§ **TASK OBJECTIVE**: Omit the pictures, then reproduce every remaining record exactly.

§ **Extracted records**:

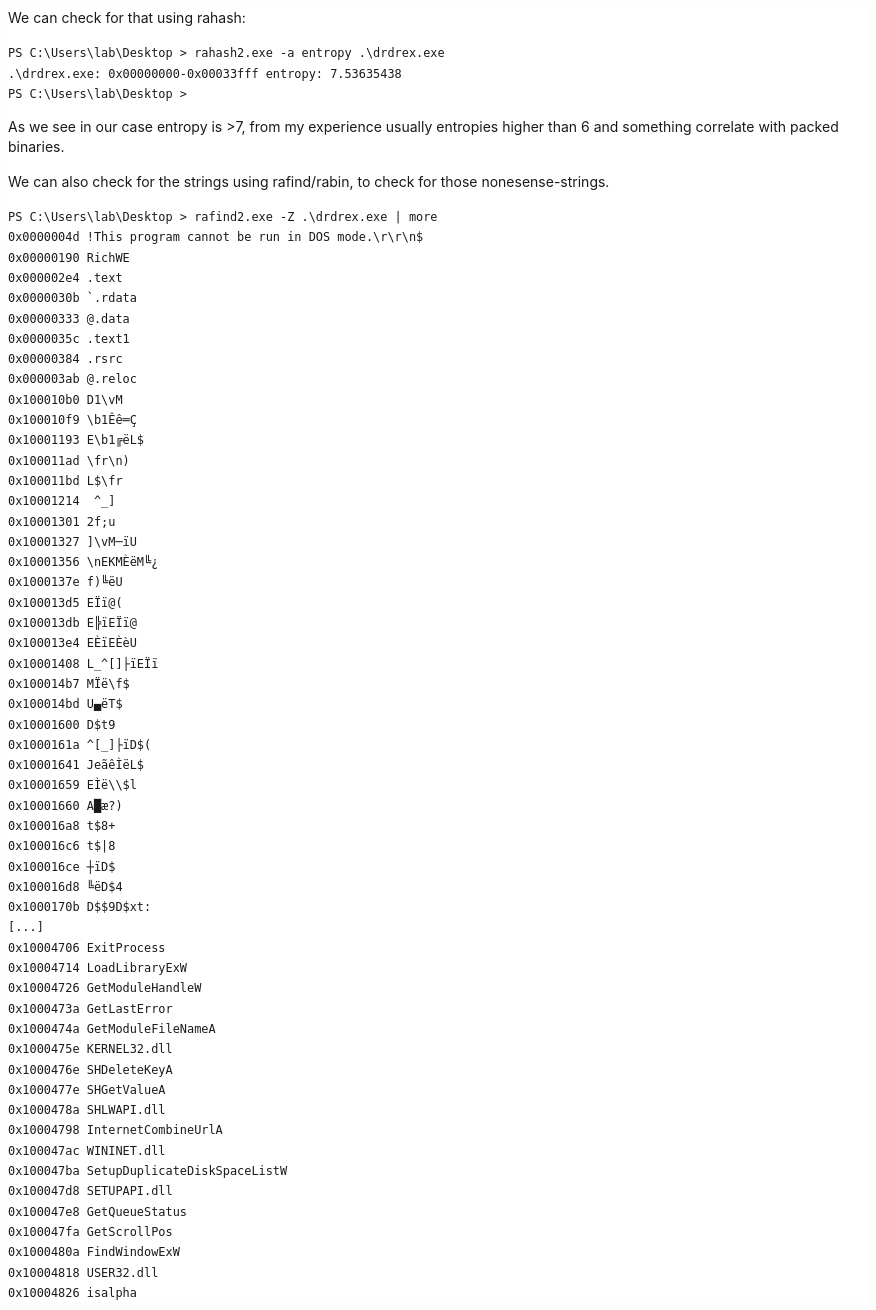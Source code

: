 We can check for that using rahash:
```
PS C:\Users\lab\Desktop > rahash2.exe -a entropy .\drdrex.exe
.\drdrex.exe: 0x00000000-0x00033fff entropy: 7.53635438
PS C:\Users\lab\Desktop >
```
As we see in our case entropy is >7, from my experience usually entropies higher than 6 and something correlate with packed binaries.

We can also check for the strings using rafind/rabin, to check for those nonesense-strings.
```
PS C:\Users\lab\Desktop > rafind2.exe -Z .\drdrex.exe | more
0x0000004d !This program cannot be run in DOS mode.\r\r\n$
0x00000190 RichWE
0x000002e4 .text
0x0000030b `.rdata
0x00000333 @.data
0x0000035c .text1
0x00000384 .rsrc
0x000003ab @.reloc
0x100010b0 D1\vM
0x100010f9 \b1Êê═Ç
0x10001193 E\b1╔ëL$
0x100011ad \fr\n)
0x100011bd L$\fr
0x10001214  ^_]
0x10001301 2f;u
0x10001327 ]\vM─ïU
0x10001356 \nEKMÈëM╚¿
0x1000137e f)╚ëU
0x100013d5 EÏï@(
0x100013db E╠ïEÏï@
0x100013e4 EÈïEÈèU
0x10001408 L_^[]├ïEÏï
0x100014b7 MÏë\f$
0x100014bd U▄ëT$
0x10001600 D$t9
0x1000161a ^[_]├ïD$(
0x10001641 JeãêÌëL$
0x10001659 EÌë\\$l
0x10001660 A█æ?)
0x100016a8 t$8+
0x100016c6 t$|8
0x100016ce ┼ïD$
0x100016d8 ╚ëD$4
0x1000170b D$$9D$xt:
[...]
0x10004706 ExitProcess
0x10004714 LoadLibraryExW
0x10004726 GetModuleHandleW
0x1000473a GetLastError
0x1000474a GetModuleFileNameA
0x1000475e KERNEL32.dll
0x1000476e SHDeleteKeyA
0x1000477e SHGetValueA
0x1000478a SHLWAPI.dll
0x10004798 InternetCombineUrlA
0x100047ac WININET.dll
0x100047ba SetupDuplicateDiskSpaceListW
0x100047d8 SETUPAPI.dll
0x100047e8 GetQueueStatus
0x100047fa GetScrollPos
0x1000480a FindWindowExW
0x10004818 USER32.dll
0x10004826 isalpha
```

§ **COMPLETED TASK**:
Source code

: We can check for that using rahash:
```
PS C:\Users\lab\Desktop > rahash2.exe -a entropy .\drdrex.exe
.\drdrex.exe: 0x00000000-0x00033fff entropy: 7.53635438
PS C:\Users\lab\Desktop >
```
As we see in our case entropy is >7, from my experience usually entropies higher than 6 and something correlate with packed binaries.

We can also check for the strings using rafind/rabin, to check for those nonesense-strings.
```
PS C:\Users\lab\Desktop > rafind2.exe -Z .\drdrex.exe | more
0x0000004d !This program cannot be run in DOS mode.\r\r\n$
0x00000190 RichWE
0x000002e4 .text
0x0000030b `.rdata
0x00000333 @.data
0x0000035c .text1
0x00000384 .rsrc
0x000003ab @.reloc
0x100010b0 D1\vM
0x100010f9 \b1Êê═Ç
0x10001193 E\b1╔ëL$
0x100011ad \fr\n)
0x100011bd L$\fr
0x10001214  ^_]
0x10001301 2f;u
0x10001327 ]\vM─ïU
0x10001356 \nEKMÈëM╚¿
0x1000137e f)╚ëU
0x100013d5 EÏï@(
0x100013db E╠ïEÏï@
0x100013e4 EÈïEÈèU
0x10001408 L_^[]├ïEÏï
0x100014b7 MÏë\f$
0x100014bd U▄ëT$
0x10001600 D$t9
0x1000161a ^[_]├ïD$(
0x10001641 JeãêÌëL$
0x10001659 EÌë\\$l
0x10001660 A█æ?)
0x100016a8 t$8+
0x100016c6 t$|8
0x100016ce ┼ïD$
0x100016d8 ╚ëD$4
0x1000170b D$$9D$xt:
[...]
0x10004706 ExitProcess
0x10004714 LoadLibraryExW
0x10004726 GetModuleHandleW
0x1000473a GetLastError
0x1000474a GetModuleFileNameA
0x1000475e KERNEL32.dll
0x1000476e SHDeleteKeyA
0x1000477e SHGetValueA
0x1000478a SHLWAPI.dll
0x10004798 InternetCombineUrlA
0x100047ac WININET.dll
0x100047ba SetupDuplicateDiskSpaceListW
0x100047d8 SETUPAPI.dll
0x100047e8 GetQueueStatus
0x100047fa GetScrollPos
0x1000480a FindWindowExW
0x10004818 USER32.dll
0x10004826 isalpha
```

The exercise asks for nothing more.